Thursday, September 29, 2016

Global Entry Program

The beginning of July Jim and I applied for the Global Entry Program, which is offered by the Department of Homeland Security in the United States. The goal is to enhance security and increase system-wide efficiencies while improving the passenger experience. They offer different levels of programs, but because we travel within the U.S. as well as abroad, we chose the Global Entry selection. The bottom line for us as travelers is that we will always get TSA Pre-check when flying in this country (no more removing shoes, light jackets, laptops from bags, or small liquids from carry-on bags), as well as expedited processing through Customs at airports and land borders when we return to the United States following international travel.

The process begins with online enrollment in the program, and the payment of $100. They keep the money if you are not approved for the program, but if you are successful then your membership is good for 5 years. On July 8th we received notification that we had been preliminarily approved, and that the next step was to set up an interview at one of their enrollment centers. You must set up the appointment within 30 days of the date of the notification letter, though the interview does not have to take place within that time period. And that is a very good thing because the enrollment center in St. Louis, which is located at Lambert Airport, had no openings until late November!
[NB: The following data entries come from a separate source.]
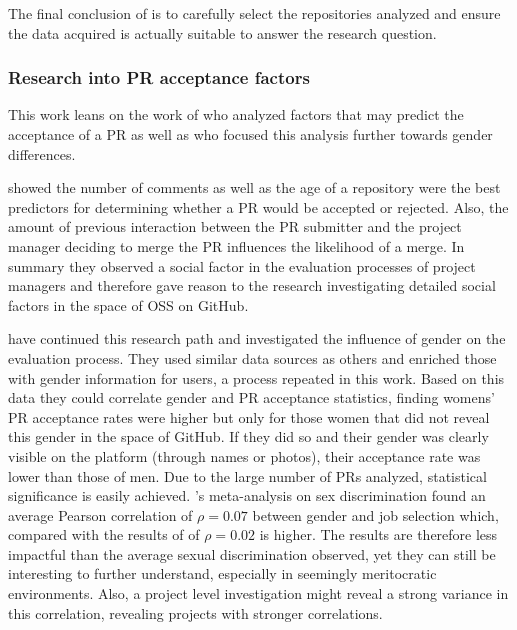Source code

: The final conclusion of \citeauthor{perils-github:2015} is to carefully select the repositories analyzed and ensure the data acquired is actually suitable to answer the research question.

\subsubsection{Research into \ac{PR} acceptance factors}

This work leans on the work of \citeauthor{Tsay:2014:IST:2568225.2568315} who analyzed factors that may predict the acceptance of a \ac{PR} as well as  \citeauthor{genderdiff:2016} who focused this analysis further towards gender differences.

\citeauthor{Tsay:2014:IST:2568225.2568315} showed the number of comments as well as the age of a repository were the best predictors for determining whether a \ac{PR} would be accepted or rejected. Also, the amount of previous interaction between the \ac{PR} submitter and the project manager deciding to merge the \ac{PR} influences the likelihood of a merge. In summary they observed a social factor in the evaluation processes of project managers and therefore gave reason to the research investigating detailed social factors in the space of \ac{OSS} on GitHub.

\citeauthor{genderdiff:2016} have continued this research path and investigated the influence of gender on the evaluation process. They used similar data sources as others and enriched those with gender information for users, a process repeated in this work. Based on this data they could correlate gender and \ac{PR} acceptance statistics, finding womens' \ac{PR} acceptance rates were higher but only for those women that did not reveal this gender in the space of GitHub. If they did so and their gender was clearly visible on the platform (through names or photos), their acceptance rate was lower than those of men. Due to the large number of \ac{PR}s analyzed, statistical significance is easily achieved. \citeauthor{Davison2000225}'s meta-analysis on sex discrimination found an average Pearson correlation of $\rho = 0.07$ between gender and job selection which, compared with the results of \citeauthor{genderdiff:2016} of $\rho = 0.02$ is higher. The results are therefore less impactful than the average sexual discrimination observed, yet they can still be interesting to further understand, especially in seemingly meritocratic environments. Also, a project level investigation might reveal a strong variance in this correlation, revealing projects with stronger correlations.




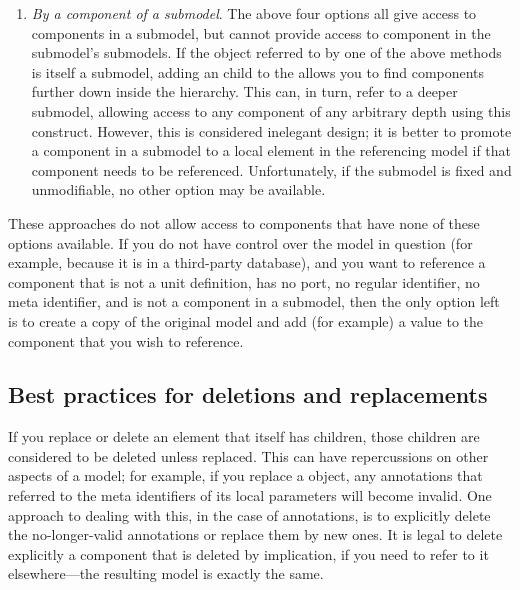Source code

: \begin{enumerate}
\item \emph{By a component of a submodel}.  The above four options all
  give access to components in a submodel, but cannot provide access to
  component in the submodel's submodels.  If the object referred to by
  one of the above methods is itself a submodel, adding an \SBaseRef
  child to the \SBaseRef allows you to find components further down
  inside the hierarchy.  This can, in turn, refer to a deeper submodel,
  allowing access to any component of any arbitrary depth using this
  construct.  However, this is considered inelegant design; it is better
  to promote a component in a submodel to a local element in the
  referencing model if that component needs to be referenced.
  Unfortunately, if the submodel is fixed and unmodifiable, no other
  option may be available.

\end{enumerate}

These approaches do not allow access to components that have none of
these options available.  If you do not have control over the model in
question (for example, because it is in a third-party database), and you
want to reference a component that is not a unit definition, has no
port, no regular identifier, no meta identifier, and is not a component
in a submodel, then the only option left is to create a copy of the
original model and add (for example) a  value to the
component that you wish to reference.


\subsection{Best practices for deletions and replacements}
\label{best-practices-deletions}
\label{best-practices-replacements}

If you replace or delete an element that itself has children, those
children are considered to be deleted unless replaced.  This can have
repercussions on other aspects of a model; for example, if you replace a
\KineticLaw object, any annotations that referred to the meta
identifiers of its local parameters will become invalid.  One approach
to dealing with this, in the case of annotations, is to explicitly
delete the no-longer-valid annotations or replace them by new ones.  It
is legal to delete explicitly a component that is deleted by
implication, if you need to refer to it elsewhere---the resulting model
is exactly the same.



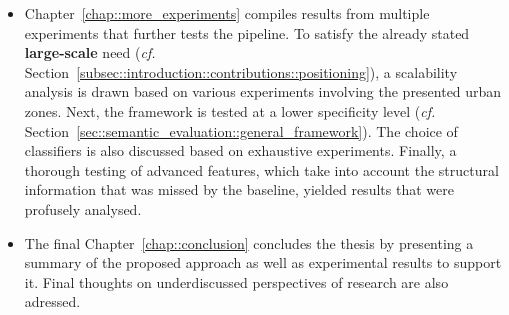 \begin{itemize}[label=\(\blacktriangleright\)]
        \item Chapter~\ref{chap::more_experiments} compiles results from multiple experiments that further tests the pipeline.
                To satisfy the already stated \textbf{large-scale} need (\textit{cf.} Section~\ref{subsec::introduction::contributions::positioning}), a scalability analysis is drawn based on various experiments involving the presented urban zones.
                Next, the framework is tested at a lower specificity level (\textit{cf.} Section~\ref{sec::semantic_evaluation::general_framework}).
                The choice of classifiers is also discussed based on exhaustive experiments.
                Finally, a thorough testing of advanced features, which take into account the structural information that was missed by the baseline, yielded results that were profusely analysed.
        \item The final Chapter~\ref{chap::conclusion} concludes the thesis by presenting a summary of the proposed approach as well as experimental results to support it.
                Final thoughts on underdiscussed perspectives of research are also adressed.
    \end{itemize}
At the time we applied we thought (wrongly, as it ends up) that we were going to be spending November in Australia, thus the desire to get into this program. I checked other locations to see of we could get an earlier interview and the only place I could find within a reasonable driving distance was Peoria, IL, which had openings on September 21st. Knowing that it would take us nearly three hours to get there, I set our appointments up for 11:15 and 11:30 in the morning. A caveat is that the confirmation letter we received stated that the agent has other responsibilities, and thus might not be available when you arrive. For that, they apologize. No big deal if you are from the area, but a pretty big consideration when you are traveling a distance. We decided to go for it.

We arrived at 10:45, and were relieved to see a Department of Homeland Security vehicle in the parking lot. The agent was all alone when we entered the building. I explained that we were early, and he asked what time our appointments were scheduled. After I told him, he said "Well let's get this done before 11." He no sooner uttered those words when his 11:00 appointment came in the door. He told her he would be with her after he finished with us.

For the appointment you were asked to bring a copy of the preliminary approval letter, your passport, a driver's license, and a utility or other bill showing your address. He asked to see all but the last item, and asked us both questions that had been answered on the original application. I think they want to make sure you answer the same way. I had read that they ask you where you have traveled in the past, whether you have ever been stopped by customs, if you have ever brought anything illegal back into the country, etc. I prepared a detailed list of all of our international travel, just in case. Our agent only asked where we were planning to travel in the near future. Again, we had answered this on the application. We had to place our fingers and then our thumbs on an electronic device, which took our fingerprints. No more paper and ink! When the results came back with no red flags, he aimed a hand held camera across the counter at my face and snapped a picture. All with less warning than the driver's license office. You can imagine how it turned out. It makes my license look like a Glamour Shot in comparison. Nevertheless, we were both approved and finished just before 11:00. The lady after us drove there from the Quad Cities, so we weren't the only ones traveling a distance to get this done.

Caterpillar Museum in Peoria
Since we had made the drive, we decided to see a little of Peoria. On the recommendation of the agent, we first had lunch at Thyme, a fun restaurant with an interesting menu and a decor to match. Jim said it looked like Pinterest had exploded inside the building. It was quite good, and we enjoyed our food. From there we headed down the street to see the Sculpture Walk, a series of 16 sculptures that are on display for a year. This led us to the Caterpillar Museum, and we decided to go inside. We had purchased several pieces of their equipment during our time of owning the composting facility. It is an excellent museum, and the docents are friendly and knowledgeable. All the ones that we talked with were former Caterpillar employees.

the tire is 14 feet tall
largest piece of equipment
made by Caterpillar
By the time we got out of the museum a storm was blowing in so we were unable to see the sculptures on the other side of the street. That was too bad, but we were happy to get out of town before the storm hit. The weather cleared as we drove back home, which gave us an opportunity to stop and see this roadside attraction. We had driven past many times on our way to Chicago, and always thought it would be interesting to experience. You can get your kitsch on Route 66 here! We had dinner at the diner, which certainly took us back in time. The chocolate ice cream machine was broken, but that was the only negative to the visit. What a fun day!
Livingston, IL

1 comment:

Mrs. Wryly said...

Get your kitsch on Route 66! Too funny!